**Task statement:** Go through the records and show each line where the word "updateResponse" occurs.

**Extracted material:**
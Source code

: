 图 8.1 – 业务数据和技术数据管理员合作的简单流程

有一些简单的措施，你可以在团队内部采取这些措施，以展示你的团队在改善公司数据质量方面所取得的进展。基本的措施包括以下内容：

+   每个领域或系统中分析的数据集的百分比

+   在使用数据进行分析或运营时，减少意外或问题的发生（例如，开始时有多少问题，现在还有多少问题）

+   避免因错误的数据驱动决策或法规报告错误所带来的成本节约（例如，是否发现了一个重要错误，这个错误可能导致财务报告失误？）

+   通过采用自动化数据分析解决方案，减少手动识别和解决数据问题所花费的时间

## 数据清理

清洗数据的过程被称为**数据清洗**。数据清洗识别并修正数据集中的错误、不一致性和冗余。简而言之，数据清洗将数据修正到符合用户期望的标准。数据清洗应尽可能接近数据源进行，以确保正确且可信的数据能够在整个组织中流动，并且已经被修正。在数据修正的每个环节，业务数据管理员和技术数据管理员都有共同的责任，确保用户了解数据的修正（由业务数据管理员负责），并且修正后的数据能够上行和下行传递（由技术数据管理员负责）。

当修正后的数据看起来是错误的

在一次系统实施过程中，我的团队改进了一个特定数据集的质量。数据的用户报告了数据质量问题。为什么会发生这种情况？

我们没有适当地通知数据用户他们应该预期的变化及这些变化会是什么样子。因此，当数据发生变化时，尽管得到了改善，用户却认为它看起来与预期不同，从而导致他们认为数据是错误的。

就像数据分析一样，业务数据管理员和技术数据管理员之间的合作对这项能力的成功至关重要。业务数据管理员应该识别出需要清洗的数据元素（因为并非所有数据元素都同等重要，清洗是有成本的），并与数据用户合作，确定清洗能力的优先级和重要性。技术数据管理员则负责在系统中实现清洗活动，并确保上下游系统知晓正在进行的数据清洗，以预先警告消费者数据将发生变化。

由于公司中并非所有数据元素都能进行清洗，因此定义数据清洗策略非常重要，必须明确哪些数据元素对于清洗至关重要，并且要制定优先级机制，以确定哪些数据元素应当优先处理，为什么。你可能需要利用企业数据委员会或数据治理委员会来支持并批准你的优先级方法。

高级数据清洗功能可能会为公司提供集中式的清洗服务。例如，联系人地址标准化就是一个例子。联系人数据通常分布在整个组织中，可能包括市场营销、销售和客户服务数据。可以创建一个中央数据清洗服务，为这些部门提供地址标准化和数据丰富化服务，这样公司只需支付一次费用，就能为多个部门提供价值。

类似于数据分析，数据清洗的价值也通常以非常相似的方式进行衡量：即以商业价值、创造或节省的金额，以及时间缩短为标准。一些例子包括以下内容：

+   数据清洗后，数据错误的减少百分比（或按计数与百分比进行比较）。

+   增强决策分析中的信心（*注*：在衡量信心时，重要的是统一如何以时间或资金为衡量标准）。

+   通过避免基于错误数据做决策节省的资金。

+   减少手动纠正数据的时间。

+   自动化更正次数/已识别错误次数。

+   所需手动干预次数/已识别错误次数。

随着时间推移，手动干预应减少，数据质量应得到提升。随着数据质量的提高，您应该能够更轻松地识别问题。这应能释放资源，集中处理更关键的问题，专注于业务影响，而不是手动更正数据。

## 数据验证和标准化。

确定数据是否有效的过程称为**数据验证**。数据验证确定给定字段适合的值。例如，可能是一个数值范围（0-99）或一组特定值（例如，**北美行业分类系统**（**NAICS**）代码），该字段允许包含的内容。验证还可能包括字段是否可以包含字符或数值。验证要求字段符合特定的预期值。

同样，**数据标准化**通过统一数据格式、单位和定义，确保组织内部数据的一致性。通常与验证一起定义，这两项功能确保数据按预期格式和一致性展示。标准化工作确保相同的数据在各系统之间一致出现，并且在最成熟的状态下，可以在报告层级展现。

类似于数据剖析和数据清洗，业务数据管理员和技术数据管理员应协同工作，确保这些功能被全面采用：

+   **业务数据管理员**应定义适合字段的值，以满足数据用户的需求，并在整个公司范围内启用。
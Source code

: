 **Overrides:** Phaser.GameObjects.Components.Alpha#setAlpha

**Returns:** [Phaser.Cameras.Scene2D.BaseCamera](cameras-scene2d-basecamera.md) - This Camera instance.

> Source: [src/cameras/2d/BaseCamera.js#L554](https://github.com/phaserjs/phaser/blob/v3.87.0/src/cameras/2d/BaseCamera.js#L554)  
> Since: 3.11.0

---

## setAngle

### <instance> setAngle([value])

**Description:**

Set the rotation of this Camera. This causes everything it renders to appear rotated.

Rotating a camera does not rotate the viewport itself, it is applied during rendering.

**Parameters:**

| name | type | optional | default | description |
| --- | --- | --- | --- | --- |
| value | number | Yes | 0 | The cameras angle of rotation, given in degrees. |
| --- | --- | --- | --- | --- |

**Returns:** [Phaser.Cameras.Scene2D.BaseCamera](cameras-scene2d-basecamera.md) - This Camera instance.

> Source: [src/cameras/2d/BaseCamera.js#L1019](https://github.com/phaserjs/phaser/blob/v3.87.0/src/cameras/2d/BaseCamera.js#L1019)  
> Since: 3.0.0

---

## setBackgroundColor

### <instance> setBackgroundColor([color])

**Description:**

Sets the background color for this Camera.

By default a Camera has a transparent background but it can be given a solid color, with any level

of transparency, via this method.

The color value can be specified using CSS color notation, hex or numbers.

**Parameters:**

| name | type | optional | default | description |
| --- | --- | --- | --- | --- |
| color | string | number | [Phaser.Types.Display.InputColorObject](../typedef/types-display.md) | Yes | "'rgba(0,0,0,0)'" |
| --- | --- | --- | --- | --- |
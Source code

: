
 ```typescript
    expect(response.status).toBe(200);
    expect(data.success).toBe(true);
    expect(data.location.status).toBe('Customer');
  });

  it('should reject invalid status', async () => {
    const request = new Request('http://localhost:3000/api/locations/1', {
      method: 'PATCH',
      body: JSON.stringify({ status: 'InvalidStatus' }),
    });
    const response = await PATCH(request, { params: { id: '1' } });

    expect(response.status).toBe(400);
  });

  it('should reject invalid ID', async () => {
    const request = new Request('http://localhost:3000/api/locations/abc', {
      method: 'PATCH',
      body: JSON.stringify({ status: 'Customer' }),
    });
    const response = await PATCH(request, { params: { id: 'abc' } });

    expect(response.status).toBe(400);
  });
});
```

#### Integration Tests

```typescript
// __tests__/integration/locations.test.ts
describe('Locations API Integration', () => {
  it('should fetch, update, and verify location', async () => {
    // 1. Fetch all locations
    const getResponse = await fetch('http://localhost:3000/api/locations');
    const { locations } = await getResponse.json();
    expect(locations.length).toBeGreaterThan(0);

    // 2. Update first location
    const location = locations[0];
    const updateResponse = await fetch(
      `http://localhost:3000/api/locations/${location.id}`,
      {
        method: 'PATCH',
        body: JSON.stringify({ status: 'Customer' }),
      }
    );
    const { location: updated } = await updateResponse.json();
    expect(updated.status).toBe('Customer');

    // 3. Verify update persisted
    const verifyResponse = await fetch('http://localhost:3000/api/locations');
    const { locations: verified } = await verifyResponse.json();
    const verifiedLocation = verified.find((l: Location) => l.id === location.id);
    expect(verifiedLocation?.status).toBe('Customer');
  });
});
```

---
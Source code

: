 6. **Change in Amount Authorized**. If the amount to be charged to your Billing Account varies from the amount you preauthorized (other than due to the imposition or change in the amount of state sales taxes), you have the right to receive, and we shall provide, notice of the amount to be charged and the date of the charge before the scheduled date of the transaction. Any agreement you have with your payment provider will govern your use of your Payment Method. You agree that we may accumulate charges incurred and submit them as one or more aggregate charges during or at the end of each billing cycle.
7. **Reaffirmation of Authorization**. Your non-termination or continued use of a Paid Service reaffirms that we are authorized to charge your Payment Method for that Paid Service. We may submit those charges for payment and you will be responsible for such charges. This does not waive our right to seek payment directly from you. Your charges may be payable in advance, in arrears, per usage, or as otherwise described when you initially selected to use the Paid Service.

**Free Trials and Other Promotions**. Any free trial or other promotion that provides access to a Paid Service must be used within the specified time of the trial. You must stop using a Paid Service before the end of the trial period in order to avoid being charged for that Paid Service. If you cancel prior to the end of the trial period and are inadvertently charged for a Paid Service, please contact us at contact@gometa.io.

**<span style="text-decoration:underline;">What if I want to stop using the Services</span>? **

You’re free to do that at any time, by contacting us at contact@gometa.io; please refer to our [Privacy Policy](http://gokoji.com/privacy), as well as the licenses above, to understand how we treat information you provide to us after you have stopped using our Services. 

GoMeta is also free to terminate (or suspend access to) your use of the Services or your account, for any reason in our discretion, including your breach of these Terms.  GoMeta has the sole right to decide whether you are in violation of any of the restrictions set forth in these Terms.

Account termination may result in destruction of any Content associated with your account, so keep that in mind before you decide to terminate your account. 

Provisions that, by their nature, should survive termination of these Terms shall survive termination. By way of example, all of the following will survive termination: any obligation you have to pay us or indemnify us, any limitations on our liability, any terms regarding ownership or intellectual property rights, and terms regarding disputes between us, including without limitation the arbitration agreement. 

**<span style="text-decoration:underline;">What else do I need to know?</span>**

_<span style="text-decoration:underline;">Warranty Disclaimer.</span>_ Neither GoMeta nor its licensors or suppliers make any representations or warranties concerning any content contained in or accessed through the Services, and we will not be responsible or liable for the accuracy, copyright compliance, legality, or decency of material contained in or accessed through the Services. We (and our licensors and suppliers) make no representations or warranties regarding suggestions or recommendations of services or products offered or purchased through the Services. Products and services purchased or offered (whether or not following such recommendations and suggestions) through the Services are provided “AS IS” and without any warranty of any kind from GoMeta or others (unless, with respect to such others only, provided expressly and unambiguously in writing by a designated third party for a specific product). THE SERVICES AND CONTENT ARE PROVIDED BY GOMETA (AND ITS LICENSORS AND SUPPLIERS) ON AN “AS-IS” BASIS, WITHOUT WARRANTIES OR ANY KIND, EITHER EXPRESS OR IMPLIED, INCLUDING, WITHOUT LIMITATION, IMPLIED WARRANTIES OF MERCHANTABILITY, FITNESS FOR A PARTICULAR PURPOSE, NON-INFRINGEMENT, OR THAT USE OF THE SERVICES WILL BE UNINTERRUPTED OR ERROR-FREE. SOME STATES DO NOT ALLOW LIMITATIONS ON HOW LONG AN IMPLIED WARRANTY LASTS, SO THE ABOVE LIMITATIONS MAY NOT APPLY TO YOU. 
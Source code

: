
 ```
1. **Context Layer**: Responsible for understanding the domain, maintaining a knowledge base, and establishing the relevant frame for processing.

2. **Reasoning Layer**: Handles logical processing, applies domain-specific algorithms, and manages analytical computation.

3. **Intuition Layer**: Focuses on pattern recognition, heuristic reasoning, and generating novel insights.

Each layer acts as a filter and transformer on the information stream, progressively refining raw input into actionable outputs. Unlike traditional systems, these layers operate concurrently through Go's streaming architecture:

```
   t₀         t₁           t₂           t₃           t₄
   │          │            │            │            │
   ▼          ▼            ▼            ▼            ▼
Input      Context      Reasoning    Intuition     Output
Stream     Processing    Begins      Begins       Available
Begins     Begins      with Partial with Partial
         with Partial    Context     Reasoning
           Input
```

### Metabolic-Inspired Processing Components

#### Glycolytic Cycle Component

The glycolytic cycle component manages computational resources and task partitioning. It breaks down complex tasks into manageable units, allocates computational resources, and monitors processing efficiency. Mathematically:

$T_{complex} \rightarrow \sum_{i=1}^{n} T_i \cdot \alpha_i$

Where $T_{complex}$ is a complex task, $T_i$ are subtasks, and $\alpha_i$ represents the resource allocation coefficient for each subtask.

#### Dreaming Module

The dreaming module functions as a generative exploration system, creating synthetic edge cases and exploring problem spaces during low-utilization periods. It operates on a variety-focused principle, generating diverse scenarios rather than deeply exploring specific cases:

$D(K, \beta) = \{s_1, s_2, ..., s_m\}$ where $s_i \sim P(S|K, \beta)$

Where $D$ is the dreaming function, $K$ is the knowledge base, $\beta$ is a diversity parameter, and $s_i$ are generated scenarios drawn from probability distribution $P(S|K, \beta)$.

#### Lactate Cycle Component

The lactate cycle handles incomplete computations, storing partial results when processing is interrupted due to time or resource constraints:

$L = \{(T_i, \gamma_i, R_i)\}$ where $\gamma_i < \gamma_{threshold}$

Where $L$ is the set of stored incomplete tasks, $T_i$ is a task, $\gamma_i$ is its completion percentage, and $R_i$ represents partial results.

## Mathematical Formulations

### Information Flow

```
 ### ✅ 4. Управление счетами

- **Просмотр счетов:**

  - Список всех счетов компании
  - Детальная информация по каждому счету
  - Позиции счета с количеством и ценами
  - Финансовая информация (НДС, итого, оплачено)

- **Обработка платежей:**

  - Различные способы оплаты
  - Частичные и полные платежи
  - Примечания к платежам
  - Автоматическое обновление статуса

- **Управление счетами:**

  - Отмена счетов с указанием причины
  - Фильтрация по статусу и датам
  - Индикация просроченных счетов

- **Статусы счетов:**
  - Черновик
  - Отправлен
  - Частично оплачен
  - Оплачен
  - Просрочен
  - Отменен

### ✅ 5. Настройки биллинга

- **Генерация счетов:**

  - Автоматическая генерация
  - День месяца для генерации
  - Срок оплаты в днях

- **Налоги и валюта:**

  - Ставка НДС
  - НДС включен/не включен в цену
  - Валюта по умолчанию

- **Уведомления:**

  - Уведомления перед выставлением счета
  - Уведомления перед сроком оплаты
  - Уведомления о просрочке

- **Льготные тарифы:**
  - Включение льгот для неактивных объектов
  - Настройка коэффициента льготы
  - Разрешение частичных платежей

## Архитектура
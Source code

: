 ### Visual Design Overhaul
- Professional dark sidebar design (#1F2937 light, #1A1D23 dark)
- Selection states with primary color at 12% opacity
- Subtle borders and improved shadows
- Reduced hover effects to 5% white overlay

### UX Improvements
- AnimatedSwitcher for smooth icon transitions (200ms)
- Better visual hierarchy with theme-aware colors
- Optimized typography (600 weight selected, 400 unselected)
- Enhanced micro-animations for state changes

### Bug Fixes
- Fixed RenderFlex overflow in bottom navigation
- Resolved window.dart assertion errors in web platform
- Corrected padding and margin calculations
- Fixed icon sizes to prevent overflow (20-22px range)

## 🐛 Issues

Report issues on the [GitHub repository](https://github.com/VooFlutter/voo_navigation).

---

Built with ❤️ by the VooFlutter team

**Result for this exercise:**
    const updateResponse = await fetch(
    const { location: updated } = await updateResponse.json();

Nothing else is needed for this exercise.